Es fundamental comprender que, en un contexto de escasez mundial de agua, no toda el agua que utilizamos debe ser potable. El agua de mayor calidad debería reservarse exclusivamente para el consumo humano, y esto nos permitiría avanzar en tecnologías propias de los drenajes sostenibles. Con estos sistemas, el agua puede ser tratada de distintas maneras sin necesidad de potabilizarla en todos los casos.
Las soluciones basadas en la naturaleza (SBN) forman parte de esta visión. Implican aprovechar los elementos naturales presentes en la ciudad —como separadores viales, parques y humedales— para canalizar, almacenar o filtrar el agua de manera más eficiente y amigable con el entorno. Por ejemplo, el humedal Juan Amarillo, ubicado frente a la PTAR Salitre, podría desempeñar un papel importante en el manejo de aguas en temporada de lluvias, siempre y cuando se realicen intervenciones técnicas adecuadas que no afecten negativamente el ecosistema.
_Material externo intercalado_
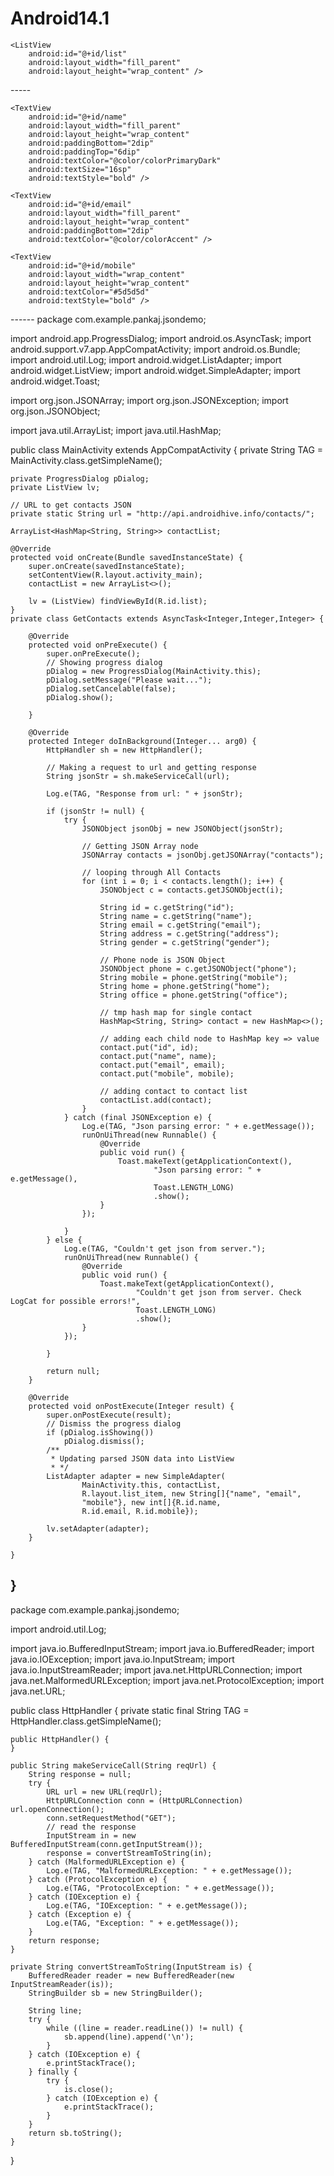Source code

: # Android14.1
<?xml version="1.0" encoding="utf-8"?>
<RelativeLayout xmlns:android="http://schemas.android.com/apk/res/android"
    xmlns:tools="http://schemas.android.com/tools"
    android:layout_width="match_parent"
    android:layout_height="match_parent"
    tools:context="com.example.pankaj.jsondemo.MainActivity">

    <ListView
        android:id="@+id/list"
        android:layout_width="fill_parent"
        android:layout_height="wrap_content" />
</RelativeLayout>
-----
<?xml version="1.0" encoding="utf-8"?>
<LinearLayout xmlns:android="http://schemas.android.com/apk/res/android"
    android:layout_width="fill_parent"
    android:layout_height="wrap_content"
    android:orientation="vertical"
    android:padding="@dimen/activity_horizontal_margin">

    <TextView
        android:id="@+id/name"
        android:layout_width="fill_parent"
        android:layout_height="wrap_content"
        android:paddingBottom="2dip"
        android:paddingTop="6dip"
        android:textColor="@color/colorPrimaryDark"
        android:textSize="16sp"
        android:textStyle="bold" />

    <TextView
        android:id="@+id/email"
        android:layout_width="fill_parent"
        android:layout_height="wrap_content"
        android:paddingBottom="2dip"
        android:textColor="@color/colorAccent" />

    <TextView
        android:id="@+id/mobile"
        android:layout_width="wrap_content"
        android:layout_height="wrap_content"
        android:textColor="#5d5d5d"
        android:textStyle="bold" />
</LinearLayout>
------
package com.example.pankaj.jsondemo;

import android.app.ProgressDialog;
import android.os.AsyncTask;
import android.support.v7.app.AppCompatActivity;
import android.os.Bundle;
import android.util.Log;
import android.widget.ListAdapter;
import android.widget.ListView;
import android.widget.SimpleAdapter;
import android.widget.Toast;

import org.json.JSONArray;
import org.json.JSONException;
import org.json.JSONObject;

import java.util.ArrayList;
import java.util.HashMap;

public class MainActivity extends AppCompatActivity {
    private String TAG = MainActivity.class.getSimpleName();

    private ProgressDialog pDialog;
    private ListView lv;

    // URL to get contacts JSON
    private static String url = "http://api.androidhive.info/contacts/";

    ArrayList<HashMap<String, String>> contactList;

    @Override
    protected void onCreate(Bundle savedInstanceState) {
        super.onCreate(savedInstanceState);
        setContentView(R.layout.activity_main);
        contactList = new ArrayList<>();

        lv = (ListView) findViewById(R.id.list);
    }
    private class GetContacts extends AsyncTask<Integer,Integer,Integer> {

        @Override
        protected void onPreExecute() {
            super.onPreExecute();
            // Showing progress dialog
            pDialog = new ProgressDialog(MainActivity.this);
            pDialog.setMessage("Please wait...");
            pDialog.setCancelable(false);
            pDialog.show();

        }

        @Override
        protected Integer doInBackground(Integer... arg0) {
            HttpHandler sh = new HttpHandler();

            // Making a request to url and getting response
            String jsonStr = sh.makeServiceCall(url);

            Log.e(TAG, "Response from url: " + jsonStr);

            if (jsonStr != null) {
                try {
                    JSONObject jsonObj = new JSONObject(jsonStr);

                    // Getting JSON Array node
                    JSONArray contacts = jsonObj.getJSONArray("contacts");

                    // looping through All Contacts
                    for (int i = 0; i < contacts.length(); i++) {
                        JSONObject c = contacts.getJSONObject(i);

                        String id = c.getString("id");
                        String name = c.getString("name");
                        String email = c.getString("email");
                        String address = c.getString("address");
                        String gender = c.getString("gender");

                        // Phone node is JSON Object
                        JSONObject phone = c.getJSONObject("phone");
                        String mobile = phone.getString("mobile");
                        String home = phone.getString("home");
                        String office = phone.getString("office");

                        // tmp hash map for single contact
                        HashMap<String, String> contact = new HashMap<>();

                        // adding each child node to HashMap key => value
                        contact.put("id", id);
                        contact.put("name", name);
                        contact.put("email", email);
                        contact.put("mobile", mobile);

                        // adding contact to contact list
                        contactList.add(contact);
                    }
                } catch (final JSONException e) {
                    Log.e(TAG, "Json parsing error: " + e.getMessage());
                    runOnUiThread(new Runnable() {
                        @Override
                        public void run() {
                            Toast.makeText(getApplicationContext(),
                                    "Json parsing error: " + e.getMessage(),
                                    Toast.LENGTH_LONG)
                                    .show();
                        }
                    });

                }
            } else {
                Log.e(TAG, "Couldn't get json from server.");
                runOnUiThread(new Runnable() {
                    @Override
                    public void run() {
                        Toast.makeText(getApplicationContext(),
                                "Couldn't get json from server. Check LogCat for possible errors!",
                                Toast.LENGTH_LONG)
                                .show();
                    }
                });

            }

            return null;
        }

        @Override
        protected void onPostExecute(Integer result) {
            super.onPostExecute(result);
            // Dismiss the progress dialog
            if (pDialog.isShowing())
                pDialog.dismiss();
            /**
             * Updating parsed JSON data into ListView
             * */
            ListAdapter adapter = new SimpleAdapter(
                    MainActivity.this, contactList,
                    R.layout.list_item, new String[]{"name", "email",
                    "mobile"}, new int[]{R.id.name,
                    R.id.email, R.id.mobile});

            lv.setAdapter(adapter);
        }

    }
}
-----
package com.example.pankaj.jsondemo;


import android.util.Log;

import java.io.BufferedInputStream;
import java.io.BufferedReader;
import java.io.IOException;
import java.io.InputStream;
import java.io.InputStreamReader;
import java.net.HttpURLConnection;
import java.net.MalformedURLException;
import java.net.ProtocolException;
import java.net.URL;

public class HttpHandler {
    private static final String TAG = HttpHandler.class.getSimpleName();

    public HttpHandler() {
    }

    public String makeServiceCall(String reqUrl) {
        String response = null;
        try {
            URL url = new URL(reqUrl);
            HttpURLConnection conn = (HttpURLConnection) url.openConnection();
            conn.setRequestMethod("GET");
            // read the response
            InputStream in = new BufferedInputStream(conn.getInputStream());
            response = convertStreamToString(in);
        } catch (MalformedURLException e) {
            Log.e(TAG, "MalformedURLException: " + e.getMessage());
        } catch (ProtocolException e) {
            Log.e(TAG, "ProtocolException: " + e.getMessage());
        } catch (IOException e) {
            Log.e(TAG, "IOException: " + e.getMessage());
        } catch (Exception e) {
            Log.e(TAG, "Exception: " + e.getMessage());
        }
        return response;
    }

    private String convertStreamToString(InputStream is) {
        BufferedReader reader = new BufferedReader(new InputStreamReader(is));
        StringBuilder sb = new StringBuilder();

        String line;
        try {
            while ((line = reader.readLine()) != null) {
                sb.append(line).append('\n');
            }
        } catch (IOException e) {
            e.printStackTrace();
        } finally {
            try {
                is.close();
            } catch (IOException e) {
                e.printStackTrace();
            }
        }
        return sb.toString();
    }
}
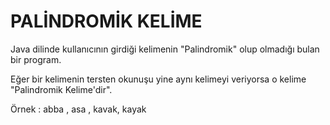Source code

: # PALİNDROMİK KELİME

Java dilinde kullanıcının girdiği kelimenin "Palindromik" olup olmadığı bulan bir program.

Eğer bir kelimenin tersten okunuşu yine aynı kelimeyi veriyorsa o kelime "Palindromik Kelime'dir".

Örnek : abba , asa , kavak, kayak
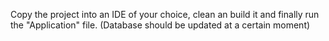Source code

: Copy the project into an IDE of your choice, clean an build it and finally run the "Application" file.
(Database should be updated at a certain moment)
Por otro lado, los sistemas de drenaje no tienen por qué ser exclusivamente ‘duros’. Existen opciones como los pavimentos porosos, que retrasan la llegada del agua a los colectores y así disminuyen las inundaciones. En el Departamento de Ingeniería Civil de la Universidad Javeriana se investigan pavimentos de alta resistencia que incorporan fibras de materiales reciclables o aditivos especiales. Esto permite que la capa no sea impermeable, sino capaz de infiltrar agua, almacenándola en reservorios subterráneos que podrían ser muy útiles durante épocas de sequía para usos que no requieren potabilización.

Realidad administrativa
Los drenajes sostenibles y las soluciones basadas en la naturaleza son estrategias prometedoras para mitigar estos problemas, pero su implementación no está exenta de grandes limitaciones y desafíos. ¿Cuál es la postura desde la ejecución de proyectos por parte de las entidades oficiales? William Clavijo, exsubdirector de Regulación de la Comisión de Regulación de Agua Potable y Saneamiento Básico (CRA) y doctor en ecohidrología, le explica a Pesquisa:
“Los humedales funcionan como grandes reservorios capaces de almacenar temporalmente el agua proveniente de las quebradas que descienden de los cerros orientales. Históricamente, la Sabana de Bogotá contaba con varios humedales interconectados que contribuían a la regulación hídrica y al equilibrio dinámico de los niveles de inundación. Pero en la Autopista Norte la intervención vial a mediados del siglo pasado redujo la capacidad de amortiguamiento del humedal Torca-Guaymaral.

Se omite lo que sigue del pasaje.